Chaos: Making a New Science, published in 1987, tells the story of how a loose network of scientists working across meteorology, mathematics, biology, and physics in the 1960s and 1970s developed chaos theory — the study of systems that are deterministic but unpredictable because tiny differences in initial conditions produce wildly different outcomes. Gleick, a science journalist, interviewed most of the principal researchers and reconstructed both the science and the personal dynamics of a field that mainstream physics initially dismissed.

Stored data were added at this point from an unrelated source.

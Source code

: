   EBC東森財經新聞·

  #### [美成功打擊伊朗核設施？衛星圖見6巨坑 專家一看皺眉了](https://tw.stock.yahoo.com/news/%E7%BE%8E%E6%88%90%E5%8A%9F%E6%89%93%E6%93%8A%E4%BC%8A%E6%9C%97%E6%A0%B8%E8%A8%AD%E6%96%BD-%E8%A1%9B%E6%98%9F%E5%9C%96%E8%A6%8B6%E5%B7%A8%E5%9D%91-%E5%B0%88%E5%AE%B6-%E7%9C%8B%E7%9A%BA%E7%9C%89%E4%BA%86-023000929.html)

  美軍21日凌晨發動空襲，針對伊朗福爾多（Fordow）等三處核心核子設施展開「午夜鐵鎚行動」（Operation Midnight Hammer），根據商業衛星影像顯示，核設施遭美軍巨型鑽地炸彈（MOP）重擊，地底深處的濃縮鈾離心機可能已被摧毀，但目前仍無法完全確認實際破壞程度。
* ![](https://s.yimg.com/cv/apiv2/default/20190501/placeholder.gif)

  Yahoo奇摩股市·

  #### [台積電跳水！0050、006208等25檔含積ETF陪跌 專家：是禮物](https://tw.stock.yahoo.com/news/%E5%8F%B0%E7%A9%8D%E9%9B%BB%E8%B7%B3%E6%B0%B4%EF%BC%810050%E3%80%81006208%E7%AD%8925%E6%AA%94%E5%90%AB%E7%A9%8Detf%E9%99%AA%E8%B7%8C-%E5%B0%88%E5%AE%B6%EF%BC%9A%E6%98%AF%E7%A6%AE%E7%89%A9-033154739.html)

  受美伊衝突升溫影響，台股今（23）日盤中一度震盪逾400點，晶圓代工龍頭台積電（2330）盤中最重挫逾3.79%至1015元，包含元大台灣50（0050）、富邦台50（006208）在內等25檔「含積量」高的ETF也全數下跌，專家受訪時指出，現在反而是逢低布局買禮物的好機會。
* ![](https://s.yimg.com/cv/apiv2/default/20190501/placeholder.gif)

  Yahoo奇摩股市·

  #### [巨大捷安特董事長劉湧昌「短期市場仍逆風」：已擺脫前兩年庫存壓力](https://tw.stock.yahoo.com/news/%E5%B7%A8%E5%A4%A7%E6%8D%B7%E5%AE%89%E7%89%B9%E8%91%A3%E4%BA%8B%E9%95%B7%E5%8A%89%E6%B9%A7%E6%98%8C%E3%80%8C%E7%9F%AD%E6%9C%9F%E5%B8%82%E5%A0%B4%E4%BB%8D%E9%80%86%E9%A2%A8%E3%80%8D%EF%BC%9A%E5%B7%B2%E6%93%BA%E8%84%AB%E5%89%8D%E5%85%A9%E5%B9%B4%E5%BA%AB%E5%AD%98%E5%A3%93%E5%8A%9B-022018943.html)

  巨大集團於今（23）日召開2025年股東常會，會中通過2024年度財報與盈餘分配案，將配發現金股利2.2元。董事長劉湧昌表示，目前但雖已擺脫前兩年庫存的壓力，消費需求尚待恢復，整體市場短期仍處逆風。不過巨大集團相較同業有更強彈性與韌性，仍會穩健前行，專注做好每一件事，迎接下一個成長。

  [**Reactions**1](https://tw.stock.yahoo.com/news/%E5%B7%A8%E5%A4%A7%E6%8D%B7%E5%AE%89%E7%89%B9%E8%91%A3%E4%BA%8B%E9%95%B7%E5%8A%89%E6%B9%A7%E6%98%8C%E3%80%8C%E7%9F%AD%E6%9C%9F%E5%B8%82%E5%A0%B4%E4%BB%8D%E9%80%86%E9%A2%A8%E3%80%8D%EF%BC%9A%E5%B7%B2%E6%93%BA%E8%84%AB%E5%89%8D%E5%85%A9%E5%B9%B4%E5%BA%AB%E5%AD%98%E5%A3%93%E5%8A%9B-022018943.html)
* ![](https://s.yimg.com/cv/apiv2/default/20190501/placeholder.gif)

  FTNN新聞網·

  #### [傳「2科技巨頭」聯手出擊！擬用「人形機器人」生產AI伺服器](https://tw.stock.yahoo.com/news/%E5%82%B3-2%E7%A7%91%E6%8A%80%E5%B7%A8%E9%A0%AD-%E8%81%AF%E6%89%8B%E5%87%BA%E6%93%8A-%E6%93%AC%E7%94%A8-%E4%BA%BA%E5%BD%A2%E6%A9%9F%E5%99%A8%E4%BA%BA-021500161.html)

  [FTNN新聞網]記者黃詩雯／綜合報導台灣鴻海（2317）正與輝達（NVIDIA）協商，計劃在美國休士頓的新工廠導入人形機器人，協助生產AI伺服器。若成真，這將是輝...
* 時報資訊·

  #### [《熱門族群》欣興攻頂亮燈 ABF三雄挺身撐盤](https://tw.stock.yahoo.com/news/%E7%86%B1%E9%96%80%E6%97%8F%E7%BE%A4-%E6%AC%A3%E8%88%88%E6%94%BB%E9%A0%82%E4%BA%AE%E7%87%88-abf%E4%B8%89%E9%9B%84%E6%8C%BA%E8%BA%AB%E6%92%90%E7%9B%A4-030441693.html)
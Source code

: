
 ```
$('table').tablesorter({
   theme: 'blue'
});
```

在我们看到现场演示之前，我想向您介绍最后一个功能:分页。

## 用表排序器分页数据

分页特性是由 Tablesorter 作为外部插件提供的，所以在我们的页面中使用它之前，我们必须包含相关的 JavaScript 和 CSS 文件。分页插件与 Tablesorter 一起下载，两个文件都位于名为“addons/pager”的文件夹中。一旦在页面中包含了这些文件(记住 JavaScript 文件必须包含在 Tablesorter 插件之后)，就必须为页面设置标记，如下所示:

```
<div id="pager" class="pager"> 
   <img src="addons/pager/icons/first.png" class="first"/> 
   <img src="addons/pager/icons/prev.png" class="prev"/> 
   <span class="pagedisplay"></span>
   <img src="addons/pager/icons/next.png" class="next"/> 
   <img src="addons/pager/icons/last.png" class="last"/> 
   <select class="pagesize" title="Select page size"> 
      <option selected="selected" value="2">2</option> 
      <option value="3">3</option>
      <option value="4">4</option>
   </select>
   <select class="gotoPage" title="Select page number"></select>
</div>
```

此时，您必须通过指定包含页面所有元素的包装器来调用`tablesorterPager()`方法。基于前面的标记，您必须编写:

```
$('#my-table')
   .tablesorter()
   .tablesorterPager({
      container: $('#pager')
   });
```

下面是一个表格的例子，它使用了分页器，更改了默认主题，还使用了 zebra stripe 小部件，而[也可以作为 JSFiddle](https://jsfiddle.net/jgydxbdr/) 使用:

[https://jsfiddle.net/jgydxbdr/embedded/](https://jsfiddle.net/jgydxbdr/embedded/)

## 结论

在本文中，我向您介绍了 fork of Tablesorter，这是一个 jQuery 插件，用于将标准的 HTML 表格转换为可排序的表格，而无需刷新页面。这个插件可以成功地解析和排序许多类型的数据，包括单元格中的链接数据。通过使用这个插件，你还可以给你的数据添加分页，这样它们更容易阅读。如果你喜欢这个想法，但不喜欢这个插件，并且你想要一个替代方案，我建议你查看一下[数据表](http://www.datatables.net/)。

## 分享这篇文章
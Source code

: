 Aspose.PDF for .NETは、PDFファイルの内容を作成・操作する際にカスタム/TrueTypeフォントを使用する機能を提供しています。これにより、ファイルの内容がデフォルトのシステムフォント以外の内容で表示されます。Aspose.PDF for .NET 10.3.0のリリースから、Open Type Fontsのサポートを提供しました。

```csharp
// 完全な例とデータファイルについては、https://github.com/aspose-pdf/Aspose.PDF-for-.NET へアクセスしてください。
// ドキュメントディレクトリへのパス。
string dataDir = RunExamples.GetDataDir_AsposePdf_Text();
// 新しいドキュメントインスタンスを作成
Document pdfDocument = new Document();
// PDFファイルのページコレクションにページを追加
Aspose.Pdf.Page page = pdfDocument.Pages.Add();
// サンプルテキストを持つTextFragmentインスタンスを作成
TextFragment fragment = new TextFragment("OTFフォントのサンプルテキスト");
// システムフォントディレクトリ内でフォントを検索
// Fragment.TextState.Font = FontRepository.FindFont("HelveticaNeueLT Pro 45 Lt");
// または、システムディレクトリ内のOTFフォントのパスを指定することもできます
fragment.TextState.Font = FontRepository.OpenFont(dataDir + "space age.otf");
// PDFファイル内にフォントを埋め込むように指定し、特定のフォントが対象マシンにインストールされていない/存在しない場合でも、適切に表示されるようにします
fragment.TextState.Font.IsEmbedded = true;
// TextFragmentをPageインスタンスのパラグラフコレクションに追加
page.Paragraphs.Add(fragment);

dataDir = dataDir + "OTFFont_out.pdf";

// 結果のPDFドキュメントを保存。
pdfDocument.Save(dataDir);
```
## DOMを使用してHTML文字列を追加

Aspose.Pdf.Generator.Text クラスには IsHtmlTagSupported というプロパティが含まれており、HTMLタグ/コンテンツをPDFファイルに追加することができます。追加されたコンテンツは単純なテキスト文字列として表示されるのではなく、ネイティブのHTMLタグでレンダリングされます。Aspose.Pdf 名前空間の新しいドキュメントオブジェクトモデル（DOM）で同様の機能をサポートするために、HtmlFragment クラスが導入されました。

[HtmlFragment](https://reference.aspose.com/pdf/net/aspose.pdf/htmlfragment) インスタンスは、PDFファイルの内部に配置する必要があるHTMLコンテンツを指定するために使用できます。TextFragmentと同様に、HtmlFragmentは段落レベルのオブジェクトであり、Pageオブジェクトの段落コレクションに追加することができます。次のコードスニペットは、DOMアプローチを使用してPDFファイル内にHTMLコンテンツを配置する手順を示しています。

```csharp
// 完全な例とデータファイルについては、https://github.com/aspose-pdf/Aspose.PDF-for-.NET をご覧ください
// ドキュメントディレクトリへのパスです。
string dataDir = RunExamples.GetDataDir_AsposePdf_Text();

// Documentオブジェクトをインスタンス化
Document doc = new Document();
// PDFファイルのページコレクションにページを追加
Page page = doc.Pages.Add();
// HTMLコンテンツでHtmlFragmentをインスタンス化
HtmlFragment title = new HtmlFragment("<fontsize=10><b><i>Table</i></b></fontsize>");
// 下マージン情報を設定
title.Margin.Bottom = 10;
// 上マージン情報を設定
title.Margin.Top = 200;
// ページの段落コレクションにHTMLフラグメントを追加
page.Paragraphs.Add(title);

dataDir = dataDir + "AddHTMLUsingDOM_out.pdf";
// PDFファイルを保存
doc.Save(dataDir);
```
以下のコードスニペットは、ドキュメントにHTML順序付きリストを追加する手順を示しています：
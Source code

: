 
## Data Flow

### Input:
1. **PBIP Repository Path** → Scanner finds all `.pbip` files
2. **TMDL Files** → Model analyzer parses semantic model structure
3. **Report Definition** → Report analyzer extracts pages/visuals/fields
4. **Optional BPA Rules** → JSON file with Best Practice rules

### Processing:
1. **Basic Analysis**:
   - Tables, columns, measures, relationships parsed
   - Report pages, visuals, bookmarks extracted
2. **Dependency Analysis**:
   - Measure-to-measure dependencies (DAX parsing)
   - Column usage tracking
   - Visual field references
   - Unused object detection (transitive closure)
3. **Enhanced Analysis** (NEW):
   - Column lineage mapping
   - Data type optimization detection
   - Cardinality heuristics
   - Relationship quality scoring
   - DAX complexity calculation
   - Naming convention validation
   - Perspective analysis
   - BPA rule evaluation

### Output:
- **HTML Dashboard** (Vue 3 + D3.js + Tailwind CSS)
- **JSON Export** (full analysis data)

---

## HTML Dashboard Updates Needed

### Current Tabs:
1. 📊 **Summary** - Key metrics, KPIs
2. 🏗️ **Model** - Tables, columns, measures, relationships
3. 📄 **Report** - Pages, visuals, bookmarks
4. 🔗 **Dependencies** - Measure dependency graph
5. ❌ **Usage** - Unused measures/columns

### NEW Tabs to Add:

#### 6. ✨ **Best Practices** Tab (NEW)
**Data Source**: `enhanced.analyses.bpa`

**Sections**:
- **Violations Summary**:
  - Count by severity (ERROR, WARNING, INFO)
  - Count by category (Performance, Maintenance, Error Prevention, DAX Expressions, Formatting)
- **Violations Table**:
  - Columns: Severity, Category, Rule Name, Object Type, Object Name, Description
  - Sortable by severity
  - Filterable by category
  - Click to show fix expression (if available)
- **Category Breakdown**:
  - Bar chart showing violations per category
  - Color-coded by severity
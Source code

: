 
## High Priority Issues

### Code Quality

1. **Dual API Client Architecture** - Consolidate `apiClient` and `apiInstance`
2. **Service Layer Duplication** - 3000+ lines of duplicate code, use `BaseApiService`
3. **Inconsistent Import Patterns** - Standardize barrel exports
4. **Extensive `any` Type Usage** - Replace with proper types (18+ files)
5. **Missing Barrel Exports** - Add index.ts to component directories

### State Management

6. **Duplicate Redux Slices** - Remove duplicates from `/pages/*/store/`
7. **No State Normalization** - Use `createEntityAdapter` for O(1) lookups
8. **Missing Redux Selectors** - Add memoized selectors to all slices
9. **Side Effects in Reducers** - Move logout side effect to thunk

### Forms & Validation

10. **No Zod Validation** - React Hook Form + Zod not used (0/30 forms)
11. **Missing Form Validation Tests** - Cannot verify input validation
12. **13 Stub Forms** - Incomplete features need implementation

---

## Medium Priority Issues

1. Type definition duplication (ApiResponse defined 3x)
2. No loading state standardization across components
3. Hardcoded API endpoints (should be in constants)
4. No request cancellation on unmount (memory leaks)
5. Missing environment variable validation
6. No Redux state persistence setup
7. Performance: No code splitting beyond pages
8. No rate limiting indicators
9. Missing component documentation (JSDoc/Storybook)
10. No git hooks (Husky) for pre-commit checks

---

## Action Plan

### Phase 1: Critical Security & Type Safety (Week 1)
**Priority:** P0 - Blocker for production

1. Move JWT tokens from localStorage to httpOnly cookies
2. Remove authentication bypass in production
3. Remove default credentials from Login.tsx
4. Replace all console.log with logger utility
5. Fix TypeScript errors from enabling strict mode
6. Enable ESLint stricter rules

The book opens with Edward Lorenz, a meteorologist at MIT who in 1961 discovered that rounding a number in a weather simulation from 0.506127 to 0.506 — a difference of less than 0.1 percent — produced a completely different weather pattern after a few months. This sensitivity to initial conditions is the defining feature of chaotic systems. Lorenz's further work revealed the "strange attractor" — a fractal geometric object that traces the long-term behavior of chaotic systems — and the so-called butterfly effect, the metaphor that a butterfly flapping its wings in Brazil could set off a tornado in Texas.

Gleick follows the development of chaos theory through multiple researchers: Mitchell Feigenbaum, who discovered universal constants governing the transition from orderly to chaotic behavior; Benoit Mandelbrot, who developed fractal geometry to describe the rough, self-similar shapes that chaos produces; Robert May, who found chaotic behavior in simple population models; and many others working on everything from dripping faucets to the turbulence of fluids. The connecting thread is that nature's complexity — the roughness of coastlines, the irregularity of heartbeats, the cascading dynamics of populations — had been idealized away by classical science and was now being taken seriously for the first time.

The book is both a scientific narrative and a sociology of knowledge. Gleick shows how chaos theory struggled for legitimacy, how its practitioners were often outsiders or mavericks, and how the field eventually gained institutional recognition. The writing is vivid and the science is explained without equations, making it accessible to readers with no mathematics background.